Senate Democrat Max Baucus, the chairman of the finance committee, has scrutinized President Obama's proposal to convert the $7,500 tax credit for plug-in vehicles to a point-of-purchase rebate, according to Automotive News (sub. req.) and thinks there's a potential problem.
In February, Obama proposed changing the credit over to a point-of-purchase rebate, a move that would likely speed up the $7,500 payment. Under the proposal, dealers would reduce the sticker price of eligible plug-in vehicles and apply for reimbursement from the government.
That all sounds good, but Baucus fears that if dealers are required to give customers a $7,500 rebate at the point of purchase, the incentive could become muddled, with dealers mixing the rebate in with price reductions. This, according to Baucus, could confuse consumers and lead them to incorrectly think that they hadn't received the full amount of the $7,500 rebate.

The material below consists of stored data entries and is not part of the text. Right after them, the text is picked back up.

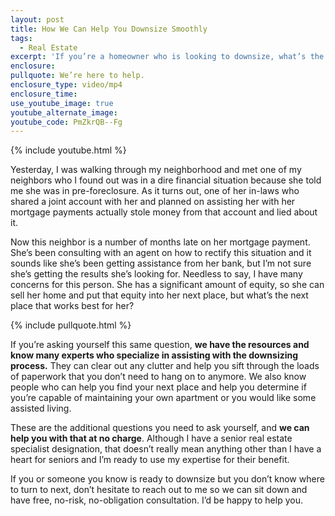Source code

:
 ```yaml
---
layout: post
title: How We Can Help You Downsize Smoothly
tags:
  - Real Estate
excerpt: 'If you’re a homeowner who is looking to downsize, what’s the next place that works best for you?'
enclosure:
pullquote: We’re here to help.
enclosure_type: video/mp4
enclosure_time:
use_youtube_image: true
youtube_alternate_image:
youtube_code: PmZkrQB--Fg
---
```



{% include youtube.html %}

Yesterday, I was walking through my neighborhood and met one of my neighbors who I found out was in a dire financial situation because she told me she was in pre-foreclosure. As it turns out, one of her in-laws who shared a joint account with her and planned on assisting her with her mortgage payments actually stole money from that account and lied about it.

Now this neighbor is a number of months late on her mortgage payment. She’s been consulting with an agent on how to rectify this situation and it sounds like she’s been getting assistance from her bank, but I’m not sure she’s getting the results she’s looking for. Needless to say, I have many concerns for this person. She has a significant amount of equity, so she can sell her home and put that equity into her next place, but what’s the next place that works best for her?

{% include pullquote.html %}

If you’re asking yourself this same question, **we have the resources and know many experts who specialize in assisting with the downsizing process.** They can clear out any clutter and help you sift through the loads of paperwork that you don’t need to hang on to anymore. We also know people who can help you find your next place and help you determine if you’re capable of maintaining your own apartment or you would like some assisted living.

These are the additional questions you need to ask yourself, and **we can help you with that at no charge**. Although I have a senior real estate specialist designation, that doesn’t really mean anything other than I have a heart for seniors and I’m ready to use my expertise for their benefit.

If you or someone you know is ready to downsize but you don’t know where to turn to next, don’t hesitate to reach out to me so we can sit down and have free, no-risk, no-obligation consultation. I’d be happy to help you.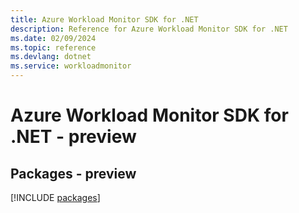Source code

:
 ```yaml
---
title: Azure Workload Monitor SDK for .NET
description: Reference for Azure Workload Monitor SDK for .NET
ms.date: 02/09/2024
ms.topic: reference
ms.devlang: dotnet
ms.service: workloadmonitor
---
```

# Azure Workload Monitor SDK for .NET - preview
## Packages - preview
[!INCLUDE [packages](workload-monitor-index.md)]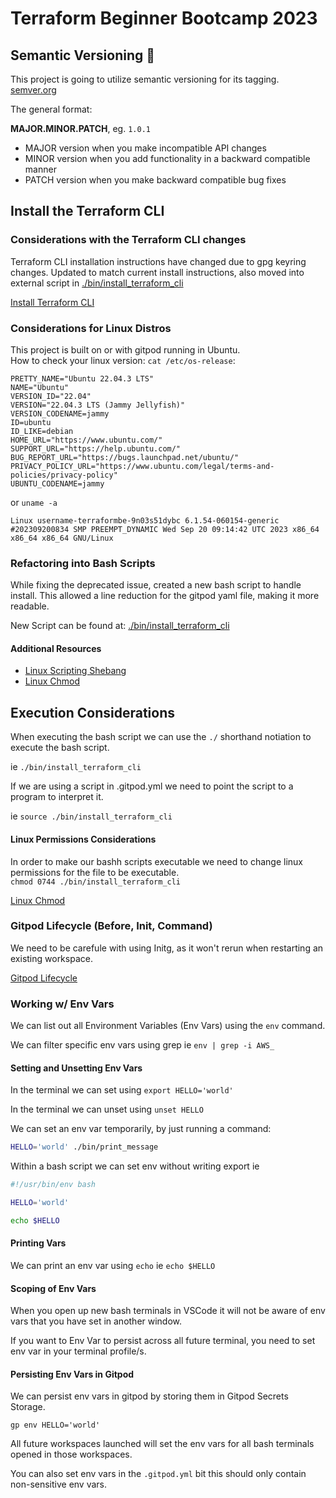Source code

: # Terraform Beginner Bootcamp 2023

## Semantic Versioning :mage:

This project is going to utilize semantic versioning for its tagging.
[semver.org](https://semver.org/)

The general format:

**MAJOR.MINOR.PATCH**, eg. `1.0.1`

 - MAJOR version when you make incompatible API changes
 - MINOR version when you add functionality in a backward compatible manner
 - PATCH version when you make backward compatible bug fixes


## Install the Terraform CLI

### Considerations with the Terraform CLI changes
Terraform CLI installation instructions have changed due to gpg keyring changes. Updated to match current install instructions, also moved into external script in [./bin/install_terraform_cli](./bin/install_terraform_cli)


[Install Terraform CLI](https://developer.hashicorp.com/terraform/tutorials/aws-get-started/install-cli)

### Considerations for Linux Distros

This project is built on or with gitpod running in Ubuntu.  
How to check your linux version:
`cat /etc/os-release`:
```
PRETTY_NAME="Ubuntu 22.04.3 LTS"
NAME="Ubuntu"
VERSION_ID="22.04"
VERSION="22.04.3 LTS (Jammy Jellyfish)"
VERSION_CODENAME=jammy
ID=ubuntu
ID_LIKE=debian
HOME_URL="https://www.ubuntu.com/"
SUPPORT_URL="https://help.ubuntu.com/"
BUG_REPORT_URL="https://bugs.launchpad.net/ubuntu/"
PRIVACY_POLICY_URL="https://www.ubuntu.com/legal/terms-and-policies/privacy-policy"
UBUNTU_CODENAME=jammy
```
or `uname -a`
```
Linux username-terraformbe-9n03s51dybc 6.1.54-060154-generic #202309200834 SMP PREEMPT_DYNAMIC Wed Sep 20 09:14:42 UTC 2023 x86_64 x86_64 x86_64 GNU/Linux
```

### Refactoring into Bash Scripts

While fixing the deprecated issue, created a new bash script to handle install.  This allowed a line reduction for the gitpod yaml file, making it more readable.

New Script can be found at: [./bin/install_terraform_cli](./bin/install_terraform_cli)

#### Additional Resources  
- [Linux Scripting Shebang](https://en.wikipedia.org/wiki/Shebang_(Unix))
- [Linux Chmod](https://en.wikipedia.org/wiki/Chmod) 

## Execution Considerations

When executing the bash script we can use the `./` shorthand notiation to execute the bash script.

ie `./bin/install_terraform_cli`

If we are using a script in .gitpod.yml we need to point the script to a program to interpret it.

ie `source ./bin/install_terraform_cli`

#### Linux Permissions Considerations

In order to make our bashh scripts executable we need to change linux permissions for the file to be executable.  
`chmod 0744 ./bin/install_terraform_cli`

[Linux Chmod](https://en.wikipedia.org/wiki/Chmod)

### Gitpod Lifecycle (Before, Init, Command)

We need to be carefule with using Initg, as it won't rerun when restarting an existing workspace.

[Gitpod Lifecycle](https://www.gitpod.io/docs/configure/workspaces/workspace-lifecycle)

### Working w/ Env Vars

We can list out all Environment Variables (Env Vars) using the `env` command.

We can filter specific env vars using grep ie `env | grep -i AWS_`

#### Setting and Unsetting Env Vars

In the terminal we can set using `export HELLO='world'`

In the terminal we can unset using `unset HELLO`

We can set an env var temporarily, by just running a command:
```sh
HELLO='world' ./bin/print_message
```
Within a bash script we can set env without writing export ie
```sh
#!/usr/bin/env bash

HELLO='world'

echo $HELLO
```

#### Printing Vars

We can print an env var using `echo` ie 
`echo $HELLO`

#### Scoping of Env Vars

When you open up new bash terminals in VSCode it will not be aware of env vars that you have set in another window.

If you want to Env Var to persist across all future terminal, you need to set env var in your terminal profile/s.

#### Persisting Env Vars in Gitpod

We can persist env vars in gitpod by storing them in Gitpod Secrets Storage.

```
gp env HELLO='world'
```

All future workspaces launched will set the env vars for all bash terminals opened in those workspaces.

You can also set env vars in the `.gitpod.yml` bit this should only contain non-sensitive env vars.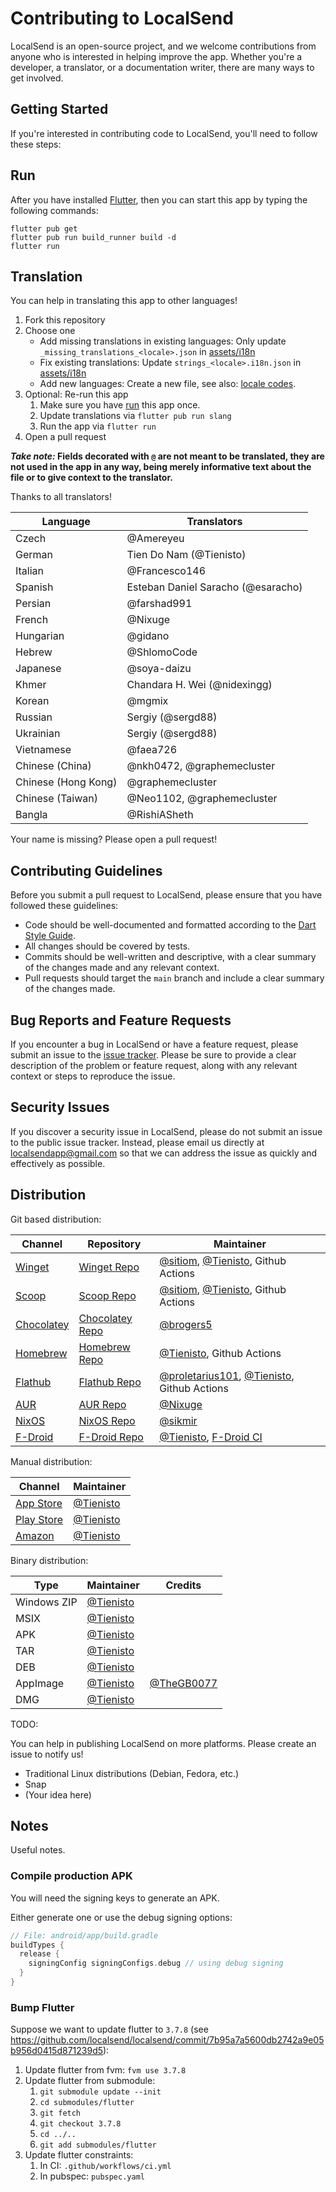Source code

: # Contributing to LocalSend

LocalSend is an open-source project, and we welcome contributions from anyone who is interested in helping improve the app. Whether you're a developer, a translator, or a documentation writer, there are many ways to get involved.

## Getting Started

If you're interested in contributing code to LocalSend, you'll need to follow these steps:

## Run

After you have installed [Flutter](https://flutter.dev), then you can start this app by typing the following commands:

```shell
flutter pub get
flutter pub run build_runner build -d
flutter run
```

## Translation

You can help in translating this app to other languages!

1. Fork this repository
2. Choose one
   - Add missing translations in existing languages: Only update `_missing_translations_<locale>.json` in [assets/i18n](https://github.com/localsend/localsend/tree/main/app/assets/i18n)
   - Fix existing translations: Update `strings_<locale>.i18n.json` in [assets/i18n](https://github.com/localsend/localsend/tree/main/app/assets/i18n)
   - Add new languages: Create a new file, see also: [locale codes](https://saimana.com/list-of-country-locale-code/).
3. Optional: Re-run this app
   1. Make sure you have [run](#run) this app once.
   2. Update translations via `flutter pub run slang`
   3. Run the app via `flutter run`
4. Open a pull request

**_Take note:_ Fields decorated with `@` are not meant to be translated, they are not used in the app in any way, being merely informative text about the file or to give context to the translator.**

Thanks to all translators!

| Language            | Translators                        |
|---------------------|------------------------------------|
| Czech               | @Amereyeu                          |
| German              | Tien Do Nam (@Tienisto)            |
| Italian             | @Francesco146                      |
| Spanish             | Esteban Daniel Saracho (@esaracho) |
| Persian             | @farshad991                        |
| French              | @Nixuge                            |
| Hungarian           | @gidano                            |
| Hebrew              | @ShlomoCode                        |
| Japanese            | @soya-daizu                        |
| Khmer               | Chandara H. Wei (@nidexingg)       |
| Korean              | @mgmix                             |
| Russian             | Sergiy (@sergd88)                  |
| Ukrainian           | Sergiy (@sergd88)                  |
| Vietnamese          | @faea726                           |
| Chinese (China)     | @nkh0472, @graphemecluster         |
| Chinese (Hong Kong) | @graphemecluster                   |
| Chinese (Taiwan)    | @Neo1102, @graphemecluster         |
| Bangla              | @RishiASheth                       |

Your name is missing? Please open a pull request!

## Contributing Guidelines

Before you submit a pull request to LocalSend, please ensure that you have followed these guidelines:

- Code should be well-documented and formatted according to the [Dart Style Guide](https://dart.dev/guides/language/effective-dart/style).
- All changes should be covered by tests.
- Commits should be well-written and descriptive, with a clear summary of the changes made and any relevant context.
- Pull requests should target the `main` branch and include a clear summary of the changes made.

## Bug Reports and Feature Requests

If you encounter a bug in LocalSend or have a feature request, please submit an issue to the [issue tracker](https://github.com/localsend/localsend/issues). Please be sure to provide a clear description of the problem or feature request, along with any relevant context or steps to reproduce the issue.

## Security Issues

If you discover a security issue in LocalSend, please do not submit an issue to the public issue tracker. Instead, please email us directly at [localsendapp@gmail.com](mailto:localsendapp@gmail.com) so that we can address the issue as quickly and effectively as possible.

## Distribution

Git based distribution:

| Channel        | Repository          | Maintainer                                         |
|----------------|---------------------|----------------------------------------------------|
| [Winget][]     | [Winget Repo][]     | [@sitiom][], [@Tienisto], Github Actions           |
| [Scoop][]      | [Scoop Repo][]      | [@sitiom][], [@Tienisto], Github Actions           |
| [Chocolatey][] | [Chocolatey Repo][] | [@brogers5][]                                      |
| [Homebrew][]   | [Homebrew Repo][]   | [@Tienisto][], Github Actions                      |
| [Flathub][]    | [Flathub Repo][]    | [@proletarius101][], [@Tienisto][], Github Actions |
| [AUR][]        | [AUR Repo][]        | [@Nixuge][]                                        |
| [NixOS][]      | [NixOS Repo][]      | [@sikmir][]                                        |
| [F-Droid][]    | [F-Droid Repo][]    | [@Tienisto][], [F-Droid CI][]                      |

[winget]: https://github.com/microsoft/winget-pkgs/tree/master/manifests/l/LocalSend/LocalSend
[winget repo]: https://github.com/microsoft/winget-pkgs/tree/master/manifests/l/LocalSend/LocalSend
[scoop]: https://scoop.sh/#/apps?s=0&d=1&o=true&q=localsend&id=fb88113be361ca32c0dcac423cb4afdeda0b0c66
[scoop repo]: https://github.com/ScoopInstaller/Extras/blob/master/bucket/localsend.json
[chocolatey]: https://community.chocolatey.org/packages/localsend
[chocolatey repo]: https://github.com/brogers5/chocolatey-package-localsend/tree/main
[homebrew]: https://github.com/localsend/homebrew-localsend
[homebrew repo]: https://github.com/localsend/homebrew-localsend
[flathub]: https://flathub.org/apps/details/org.localsend.localsend_app
[flathub repo]: https://github.com/flathub/org.localsend.localsend_app
[aur]: https://aur.archlinux.org/packages/localsend-bin
[aur repo]: https://aur.archlinux.org/localsend-bin.git
[nixos]: https://search.nixos.org/packages?show=localsend
[nixos repo]: https://github.com/NixOS/nixpkgs/blob/master/pkgs/applications/networking/localsend/default.nix
[f-droid]: https://f-droid.org/packages/org.localsend.localsend_app
[f-droid repo]: https://gitlab.com/fdroid/fdroiddata/-/blob/master/metadata/org.localsend.localsend_app.yml

Manual distribution:

| Channel        | Maintainer                               |
|----------------|------------------------------------------|
| [App Store][]  | [@Tienisto](https://github.com/Tienisto) |
| [Play Store][] | [@Tienisto](https://github.com/Tienisto) |
| [Amazon][]     | [@Tienisto](https://github.com/Tienisto) |

[app store]: https://apps.apple.com/us/app/localsend/id1661733229
[play store]: https://play.google.com/store/apps/details?id=org.localsend.localsend_app
[amazon]: https://www.amazon.com/dp/B0BW6MP732

Binary distribution:

| Type        | Maintainer    | Credits                      |
|-------------|---------------|------------------------------|
| Windows ZIP | [@Tienisto][] |                              |
| MSIX        | [@Tienisto][] |                              |
| APK         | [@Tienisto][] |                              |
| TAR         | [@Tienisto][] |                              |
| DEB         | [@Tienisto][] |                              |
| AppImage    | [@Tienisto][] | [@TheGB0077][]               |
| DMG         | [@Tienisto][] |                              |

[@Tienisto]: https://github.com/Tienisto
[@TheGB0077]: https://github.com/TheGB0077
[@sitiom]: https://github.com/sitiom
[@Nixuge]: https://github.com/Nixuge
[@proletarius101]: https://github.com/proletarius101
[@brogers5]: https://github.com/brogers5
[@sikmir]: https://github.com/sikmir
[F-Droid CI]: https://gitlab.com/fdroidci

TODO:

You can help in publishing LocalSend on more platforms. Please create an issue to notify us!

- Traditional Linux distributions (Debian, Fedora, etc.)
- Snap
- (Your idea here)

## Notes

Useful notes.

### Compile production APK

You will need the signing keys to generate an APK.

Either generate one or use the debug signing options:

```groovy
// File: android/app/build.gradle
buildTypes {
  release {
    signingConfig signingConfigs.debug // using debug signing
  }
}
```

### Bump Flutter

Suppose we want to update flutter to `3.7.8` (see https://github.com/localsend/localsend/commit/7b95a7a5600db2742a9e05b956d0415d871239d5):

1. Update flutter from fvm: `fvm use 3.7.8`
2. Update flutter from submodule:
   1. `git submodule update --init`
   2. `cd submodules/flutter`
   3. `git fetch`
   4. `git checkout 3.7.8`
   5. `cd ../..`
   6. `git add submodules/flutter`
3. Update flutter constraints:
   1. In CI: `.github/workflows/ci.yml`
   2. In pubspec: `pubspec.yaml`

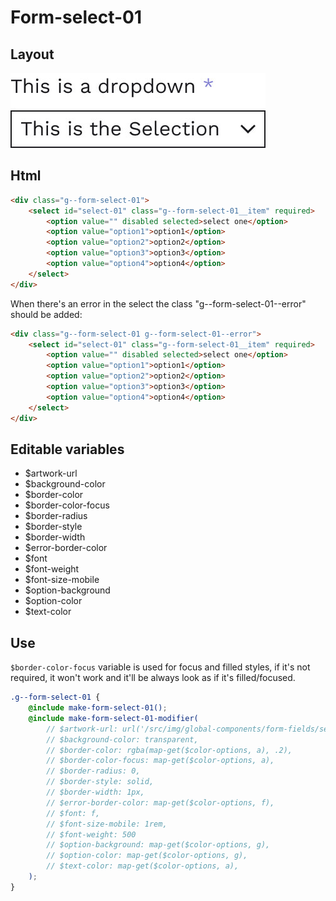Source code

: # Form-select-01

## Layout

![alt text][select-01]

[select-01]: /src/img/global-components/form-fields/select-01.jpg

## Html

```html
<div class="g--form-select-01">
    <select id="select-01" class="g--form-select-01__item" required>
        <option value="" disabled selected>select one</option>
        <option value="option1">option1</option>
        <option value="option2">option2</option>
        <option value="option3">option3</option>
        <option value="option4">option4</option>
    </select>
</div>
```

When there's an error in the select the class "g--form-select-01--error" should be added:

```html
<div class="g--form-select-01 g--form-select-01--error">
    <select id="select-01" class="g--form-select-01__item" required>
        <option value="" disabled selected>select one</option>
        <option value="option1">option1</option>
        <option value="option2">option2</option>
        <option value="option3">option3</option>
        <option value="option4">option4</option>
    </select>
</div>
```

## Editable variables

- $artwork-url
- $background-color
- $border-color
- $border-color-focus
- $border-radius
- $border-style
- $border-width
- $error-border-color
- $font
- $font-weight
- $font-size-mobile
- $option-background
- $option-color
- $text-color

## Use

`$border-color-focus` variable is used for focus and filled styles, if it's not required, it won't work and it'll be always look as if it's filled/focused.

```scss
.g--form-select-01 {
    @include make-form-select-01();
    @include make-form-select-01-modifier(
        // $artwork-url: url('/src/img/global-components/form-fields/select-01.jpg'),
        // $background-color: transparent,
        // $border-color: rgba(map-get($color-options, a), .2),
        // $border-color-focus: map-get($color-options, a),
        // $border-radius: 0,
        // $border-style: solid,
        // $border-width: 1px,
        // $error-border-color: map-get($color-options, f),
        // $font: f,
        // $font-size-mobile: 1rem,
        // $font-weight: 500
        // $option-background: map-get($color-options, g),
        // $option-color: map-get($color-options, g),
        // $text-color: map-get($color-options, a),
    );
}
```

Then there's another potential problem. Ryan Abraham, a counsel for the tax legislation panel, says that Obama's proposal might not provide enough incentive to potential electric vehicle (EV) buyers. Still, what's there should be safe, even in this era of budget cuts. Abraham claims that the current $7,500 EV tax credit, which began during the Bush administration, is safe for now, stating "I don't think members will have much appetite to repeal current law incentives."